Personal information
- Born: October 16, 2004 (age 21)
- Listed height: 6 ft 3 in (1.91 m)
- Listed weight: 245 lb (111 kg)

Career information
- High school: Smyrna (Smyrna, Tennessee)
- College: Tennessee (2023–present);

Awards and highlights
- Second-team All-SEC (2025);
- Stats at ESPN

= Arion Carter =

American football player (born 2004)

Arion Carter (born October 16, 2004) is an American college football linebacker for the Tennessee Volunteers.

==Early life==
Carter attended and played high school football at Smyrna High School in Smyrna, Tennessee.

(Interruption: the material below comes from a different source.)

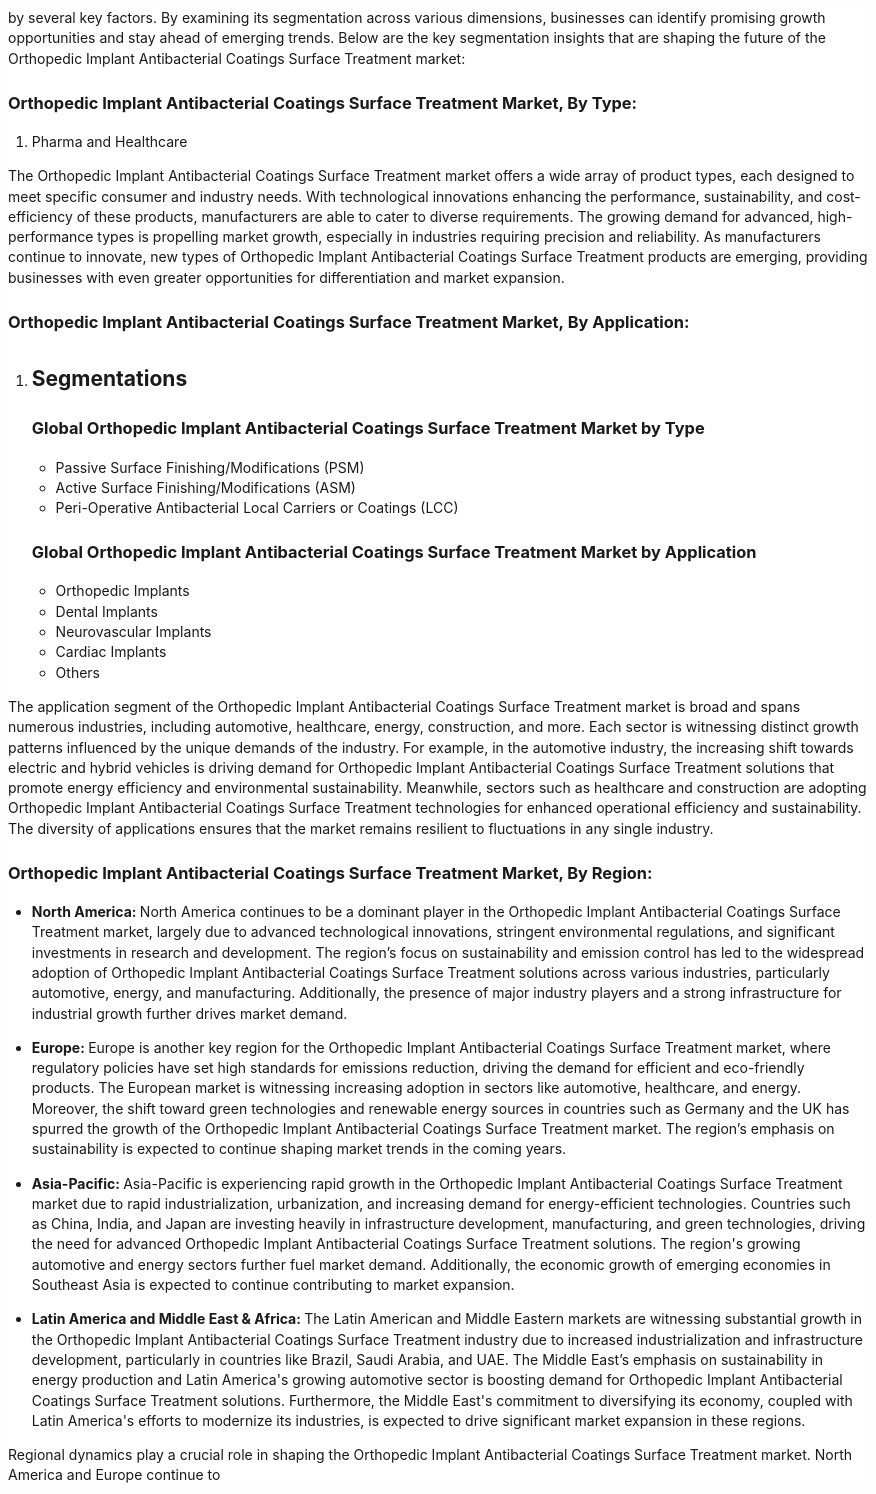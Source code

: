 by several key factors. By examining its segmentation across various dimensions, businesses can identify promising growth opportunities and stay ahead of emerging trends. Below are the key segmentation insights that are shaping the future of the Orthopedic Implant Antibacterial Coatings Surface Treatment market:</p><h3><strong>Orthopedic Implant Antibacterial Coatings Surface Treatment Market, By Type:<br /></strong></h3><ol><li>Pharma and Healthcare</li></ol><p>The Orthopedic Implant Antibacterial Coatings Surface Treatment market offers a wide array of product types, each designed to meet specific consumer and industry needs. With technological innovations enhancing the performance, sustainability, and cost-efficiency of these products, manufacturers are able to cater to diverse requirements. The growing demand for advanced, high-performance types is propelling market growth, especially in industries requiring precision and reliability. As manufacturers continue to innovate, new types of Orthopedic Implant Antibacterial Coatings Surface Treatment products are emerging, providing businesses with even greater opportunities for differentiation and market expansion.</p><h3>Orthopedic Implant Antibacterial Coatings Surface Treatment Market,&nbsp;By Application:</h3><ol><li><h2>Segmentations</h2><h3>Global Orthopedic Implant Antibacterial Coatings Surface Treatment Market by Type</h3><ul><li>Passive Surface Finishing/Modifications (PSM)</li><li>Active Surface Finishing/Modifications (ASM)</li><li>Peri-Operative Antibacterial Local Carriers or Coatings (LCC)</li></ul><h3>Global Orthopedic Implant Antibacterial Coatings Surface Treatment Market by Application</h3><ul><li>Orthopedic Implants</li><li>Dental Implants</li><li>Neurovascular Implants</li><li>Cardiac Implants</li><li>Others</li></ul></li></ol><p>The application segment of the Orthopedic Implant Antibacterial Coatings Surface Treatment market is broad and spans numerous industries, including automotive, healthcare, energy, construction, and more. Each sector is witnessing distinct growth patterns influenced by the unique demands of the industry. For example, in the automotive industry, the increasing shift towards electric and hybrid vehicles is driving demand for Orthopedic Implant Antibacterial Coatings Surface Treatment solutions that promote energy efficiency and environmental sustainability. Meanwhile, sectors such as healthcare and construction are adopting Orthopedic Implant Antibacterial Coatings Surface Treatment technologies for enhanced operational efficiency and sustainability. The diversity of applications ensures that the market remains resilient to fluctuations in any single industry.</p><h3>Orthopedic Implant Antibacterial Coatings Surface Treatment Market, By Region:</h3><ul><li><p><strong>North America:&nbsp;</strong>North America continues to be a dominant player in the Orthopedic Implant Antibacterial Coatings Surface Treatment market, largely due to advanced technological innovations, stringent environmental regulations, and significant investments in research and development. The region&rsquo;s focus on sustainability and emission control has led to the widespread adoption of Orthopedic Implant Antibacterial Coatings Surface Treatment solutions across various industries, particularly automotive, energy, and manufacturing. Additionally, the presence of major industry players and a strong infrastructure for industrial growth further drives market demand.</p></li><li><p><strong><strong>Europe:&nbsp;</strong></strong>Europe is another key region for the Orthopedic Implant Antibacterial Coatings Surface Treatment market, where regulatory policies have set high standards for emissions reduction, driving the demand for efficient and eco-friendly products. The European market is witnessing increasing adoption in sectors like automotive, healthcare, and energy. Moreover, the shift toward green technologies and renewable energy sources in countries such as Germany and the UK has spurred the growth of the Orthopedic Implant Antibacterial Coatings Surface Treatment market. The region&rsquo;s emphasis on sustainability is expected to continue shaping market trends in the coming years.</p></li><li><p><strong><strong>Asia-Pacific:&nbsp;</strong></strong>Asia-Pacific is experiencing rapid growth in the Orthopedic Implant Antibacterial Coatings Surface Treatment market due to rapid industrialization, urbanization, and increasing demand for energy-efficient technologies. Countries such as China, India, and Japan are investing heavily in infrastructure development, manufacturing, and green technologies, driving the need for advanced Orthopedic Implant Antibacterial Coatings Surface Treatment solutions. The region's growing automotive and energy sectors further fuel market demand. Additionally, the economic growth of emerging economies in Southeast Asia is expected to continue contributing to market expansion.</p></li><li><p><strong><strong>Latin America and Middle East &amp; Africa:&nbsp;</strong></strong>The Latin American and Middle Eastern markets are witnessing substantial growth in the Orthopedic Implant Antibacterial Coatings Surface Treatment industry due to increased industrialization and infrastructure development, particularly in countries like Brazil, Saudi Arabia, and UAE. The Middle East&rsquo;s emphasis on sustainability in energy production and Latin America's growing automotive sector is boosting demand for Orthopedic Implant Antibacterial Coatings Surface Treatment solutions. Furthermore, the Middle East's commitment to diversifying its economy, coupled with Latin America's efforts to modernize its industries, is expected to drive significant market expansion in these regions.</p></li></ul><p>Regional dynamics play a crucial role in shaping the Orthopedic Implant Antibacterial Coatings Surface Treatment market. North America and Europe continue to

During his senior season, he notched 92 tackles, three sacks, three forced fumbles, and an interception on defense, while on offense he rushed for 1,184 yards and 19 touchdowns on 185 carries, and was named Mr. Football for Class 6A and the Gatorade Tennessee Football Player of the Year. Coming out of high school, he was rated as a four-star recruit, and committed to play college football for the Tennessee Volunteers over offers from Alabama and Ohio State.

==College career==
During his freshman season in 2023, Carter tallied 17 tackles in eight games before suffering a season-ending shoulder injury. Heading into the 2024 season, he earned a starting spot at linebacker. In week 10 of the 2024 season, Carter recorded a career-high ten tackles in a victory versus Kentucky. During the 2024 season, he totaled 68 tackles with seven being for a loss, six pass deflections, and an interception.